Extracted entries:
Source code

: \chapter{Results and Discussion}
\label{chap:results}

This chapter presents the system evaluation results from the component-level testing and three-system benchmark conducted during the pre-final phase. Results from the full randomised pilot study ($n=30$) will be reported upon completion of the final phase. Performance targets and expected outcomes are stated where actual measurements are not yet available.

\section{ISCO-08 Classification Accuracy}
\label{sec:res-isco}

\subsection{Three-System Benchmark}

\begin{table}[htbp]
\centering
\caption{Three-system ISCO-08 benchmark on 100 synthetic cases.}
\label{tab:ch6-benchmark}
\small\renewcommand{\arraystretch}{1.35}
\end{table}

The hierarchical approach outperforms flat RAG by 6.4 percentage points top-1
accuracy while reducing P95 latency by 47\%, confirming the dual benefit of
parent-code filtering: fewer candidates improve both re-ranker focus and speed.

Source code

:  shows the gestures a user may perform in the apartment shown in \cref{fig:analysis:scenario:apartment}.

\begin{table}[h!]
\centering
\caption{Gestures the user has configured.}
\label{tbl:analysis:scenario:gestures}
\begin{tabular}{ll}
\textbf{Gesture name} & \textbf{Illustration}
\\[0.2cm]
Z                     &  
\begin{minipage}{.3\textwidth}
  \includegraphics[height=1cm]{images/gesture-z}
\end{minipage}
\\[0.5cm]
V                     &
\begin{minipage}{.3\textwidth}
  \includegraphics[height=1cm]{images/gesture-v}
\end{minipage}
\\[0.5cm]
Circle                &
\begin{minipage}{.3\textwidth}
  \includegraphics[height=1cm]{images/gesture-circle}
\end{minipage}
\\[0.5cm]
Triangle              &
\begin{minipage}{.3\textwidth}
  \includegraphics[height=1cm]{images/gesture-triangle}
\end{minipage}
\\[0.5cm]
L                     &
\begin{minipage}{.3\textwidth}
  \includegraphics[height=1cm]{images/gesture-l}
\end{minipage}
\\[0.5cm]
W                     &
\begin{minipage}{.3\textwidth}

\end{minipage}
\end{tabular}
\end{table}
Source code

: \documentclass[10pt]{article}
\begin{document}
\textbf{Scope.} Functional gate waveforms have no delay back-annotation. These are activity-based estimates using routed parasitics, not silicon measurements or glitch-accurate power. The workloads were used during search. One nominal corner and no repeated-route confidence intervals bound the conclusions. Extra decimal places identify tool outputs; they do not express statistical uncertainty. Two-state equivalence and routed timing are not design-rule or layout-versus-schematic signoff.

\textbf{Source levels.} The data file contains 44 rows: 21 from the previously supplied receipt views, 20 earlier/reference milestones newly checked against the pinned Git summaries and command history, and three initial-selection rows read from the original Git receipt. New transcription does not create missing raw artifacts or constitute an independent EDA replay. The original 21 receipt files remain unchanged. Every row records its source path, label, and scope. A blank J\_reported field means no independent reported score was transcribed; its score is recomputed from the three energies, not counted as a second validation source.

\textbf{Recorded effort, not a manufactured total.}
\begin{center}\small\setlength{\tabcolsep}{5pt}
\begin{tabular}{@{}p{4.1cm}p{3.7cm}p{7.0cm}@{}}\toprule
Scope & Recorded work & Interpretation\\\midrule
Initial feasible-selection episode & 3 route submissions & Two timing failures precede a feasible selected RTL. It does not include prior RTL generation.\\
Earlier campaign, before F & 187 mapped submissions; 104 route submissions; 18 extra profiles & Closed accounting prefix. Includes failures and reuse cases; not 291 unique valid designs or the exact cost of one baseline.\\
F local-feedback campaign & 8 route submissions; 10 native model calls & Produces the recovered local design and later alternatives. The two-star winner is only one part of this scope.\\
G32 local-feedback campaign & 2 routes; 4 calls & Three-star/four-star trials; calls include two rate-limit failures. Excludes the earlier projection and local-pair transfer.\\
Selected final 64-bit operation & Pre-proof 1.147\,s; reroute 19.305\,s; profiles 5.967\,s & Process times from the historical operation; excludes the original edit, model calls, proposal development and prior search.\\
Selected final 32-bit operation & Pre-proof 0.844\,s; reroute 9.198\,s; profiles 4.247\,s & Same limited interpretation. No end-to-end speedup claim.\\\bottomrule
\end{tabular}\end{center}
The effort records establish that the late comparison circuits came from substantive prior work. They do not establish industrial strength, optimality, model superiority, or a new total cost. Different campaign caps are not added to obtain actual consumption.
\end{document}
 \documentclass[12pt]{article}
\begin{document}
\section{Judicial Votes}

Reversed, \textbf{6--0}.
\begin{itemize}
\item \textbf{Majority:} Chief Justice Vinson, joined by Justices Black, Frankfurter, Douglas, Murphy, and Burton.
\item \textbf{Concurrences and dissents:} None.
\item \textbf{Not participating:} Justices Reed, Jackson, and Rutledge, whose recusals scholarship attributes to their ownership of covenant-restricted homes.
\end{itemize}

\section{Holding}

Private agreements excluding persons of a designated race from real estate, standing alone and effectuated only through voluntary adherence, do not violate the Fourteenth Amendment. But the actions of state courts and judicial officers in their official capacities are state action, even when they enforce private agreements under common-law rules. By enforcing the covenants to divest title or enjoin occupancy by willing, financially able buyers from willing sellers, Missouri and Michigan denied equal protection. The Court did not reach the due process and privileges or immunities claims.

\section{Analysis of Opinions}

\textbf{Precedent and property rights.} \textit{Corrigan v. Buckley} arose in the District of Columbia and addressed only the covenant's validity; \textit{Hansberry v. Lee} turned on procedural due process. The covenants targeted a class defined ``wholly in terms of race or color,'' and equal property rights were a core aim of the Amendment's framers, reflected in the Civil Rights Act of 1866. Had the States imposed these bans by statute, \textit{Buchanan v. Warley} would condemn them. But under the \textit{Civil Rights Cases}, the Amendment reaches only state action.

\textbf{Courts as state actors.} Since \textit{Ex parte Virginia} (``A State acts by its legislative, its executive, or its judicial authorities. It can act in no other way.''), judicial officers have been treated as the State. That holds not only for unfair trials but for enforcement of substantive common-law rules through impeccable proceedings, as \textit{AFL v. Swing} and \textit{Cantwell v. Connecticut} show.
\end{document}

Exercise directions: Search the material above for "height". Pull out each line where it shows up.

Expected answer:
  \includegraphics[height=1cm]{images/gesture-z}
  \includegraphics[height=1cm]{images/gesture-v}
  \includegraphics[height=1cm]{images/gesture-circle}
  \includegraphics[height=1cm]{images/gesture-triangle}
  \includegraphics[height=1cm]{images/gesture-l}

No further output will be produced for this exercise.